CIVIL APPEAL FROM CLERMONT COUNTY COURT OF COMMON PLEAS Case No. 2016-CVC-00449

O'Connor, Acciani & Levy, LPA, Wesley M. Nakajima, 600 Vine Street, Suite 1600, Cincinnati, Ohio 45202, for plaintiff-appellant

David P. Bolek, P.O. Box 145496, Cincinnati, Ohio 45250, for defendant-appellee, Scott Boehl

RINGLAND, J.

{¶ 1} Plaintiff-appellant, Shirley L. Roberts, appeals the decision of the Clermont

County Court of Common Pleas which granted summary judgment in favor of defendant-

appellee, Scott Boehl. For the reasons discussed below, this court reverses the trial court's

decision and remands for further proceedings.

{¶ 2} On January 12, 2015, Boehl was driving his truck on Interstate 275 and began Clermont CA2017-08-039

to feel lightheaded. Boehl decided he would get off at the next exit, approximately five

minutes travel time away. Boehl felt progressively worse as he continued to drive towards

the exit.

{¶ 3} Boehl exited the highway at Ohio Pike and turned right, looking for the nearest

place to park. He turned right onto Mount Carmel Tobasco Road and then entered the

parking lot of Butterbee's restaurant. Boehl positioned his truck to reverse into a parking

space.

{¶ 4} Boehl claimed to be unconscious for what occurred next. Boehl's truck

reversed out of Butterbee's parking lot and crossed all four lanes on Mount Carmel Tobasco

Road. The truck collided with several vehicles in its path, including one driven by Roberts.

Boehl's truck stopped after impacting a McDonald's restaurant across the street from

Butterbee's.

{¶ 5} In March 2016, Roberts filed a complaint alleging that Boehl was negligent.1

Boehl answered, raising the affirmative defense of a sudden medical emergency.

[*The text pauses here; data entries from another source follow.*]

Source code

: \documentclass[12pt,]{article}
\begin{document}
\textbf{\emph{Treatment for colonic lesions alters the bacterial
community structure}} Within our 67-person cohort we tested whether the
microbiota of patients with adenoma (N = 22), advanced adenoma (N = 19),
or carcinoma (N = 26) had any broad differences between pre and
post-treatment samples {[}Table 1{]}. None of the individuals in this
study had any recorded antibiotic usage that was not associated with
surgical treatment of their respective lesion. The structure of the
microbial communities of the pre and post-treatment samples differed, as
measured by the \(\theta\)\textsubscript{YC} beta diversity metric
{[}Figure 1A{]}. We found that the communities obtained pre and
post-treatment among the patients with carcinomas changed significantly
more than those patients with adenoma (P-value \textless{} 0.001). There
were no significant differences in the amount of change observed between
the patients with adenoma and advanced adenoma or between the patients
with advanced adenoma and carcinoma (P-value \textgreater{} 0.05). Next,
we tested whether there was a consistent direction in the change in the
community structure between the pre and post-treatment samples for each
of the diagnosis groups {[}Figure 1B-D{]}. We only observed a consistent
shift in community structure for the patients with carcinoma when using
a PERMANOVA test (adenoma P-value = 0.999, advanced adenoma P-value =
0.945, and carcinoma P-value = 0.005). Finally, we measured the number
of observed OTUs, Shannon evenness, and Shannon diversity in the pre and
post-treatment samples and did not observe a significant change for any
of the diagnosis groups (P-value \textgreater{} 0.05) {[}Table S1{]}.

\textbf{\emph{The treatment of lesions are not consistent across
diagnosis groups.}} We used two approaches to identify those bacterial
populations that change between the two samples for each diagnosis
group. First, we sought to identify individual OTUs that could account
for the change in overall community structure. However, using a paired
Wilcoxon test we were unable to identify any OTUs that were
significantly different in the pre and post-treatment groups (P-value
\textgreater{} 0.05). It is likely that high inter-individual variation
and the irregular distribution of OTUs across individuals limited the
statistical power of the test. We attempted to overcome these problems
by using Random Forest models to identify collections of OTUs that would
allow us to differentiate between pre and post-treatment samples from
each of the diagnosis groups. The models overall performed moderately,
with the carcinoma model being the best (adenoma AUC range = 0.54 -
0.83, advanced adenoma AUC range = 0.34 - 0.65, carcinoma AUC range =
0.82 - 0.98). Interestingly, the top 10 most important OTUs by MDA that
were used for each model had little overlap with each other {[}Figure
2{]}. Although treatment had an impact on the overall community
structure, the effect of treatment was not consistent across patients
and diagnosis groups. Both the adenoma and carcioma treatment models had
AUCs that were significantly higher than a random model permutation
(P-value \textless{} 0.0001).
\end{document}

At his

deposition, Boehl testified concerning his recollection of the January accident. Boehl also

revealed that a week prior to the accident he suffered a concussion after being physically

assaulted. And Boehl testified that six to eight years earlier he had become lightheaded

while driving, lost consciousness, and rear-ended a car. Boehl thought he suffered a panic

attack in that earlier accident, for which he sought no medical treatment. The January

accident was "much more severe" than what he experienced in the earlier accident.

{¶ 6} Roberts moved for summary judgment and filed Boehl's deposition in support.

Roberts argued that Boehl could not prove the defense of sudden medical emergency

1. Roberts also asserted claims against her insurer, Nationwide Mutual Fire Insurance Company ("Nationwide"), for its subrogated interest in the litigation and for uninsured/underinsured coverage. The McDonald's franchisee and its insurer later intervened in the case, asserting property damage claims against Boehl. -2- Clermont CA2017-08-039

because: (1) his loss of consciousness was not sudden but occurred only after experiencing

progressively worsening lightheadedness for miles of driving, and, (2) the accident was

foreseeable as Boehl lost consciousness in a similar prior event.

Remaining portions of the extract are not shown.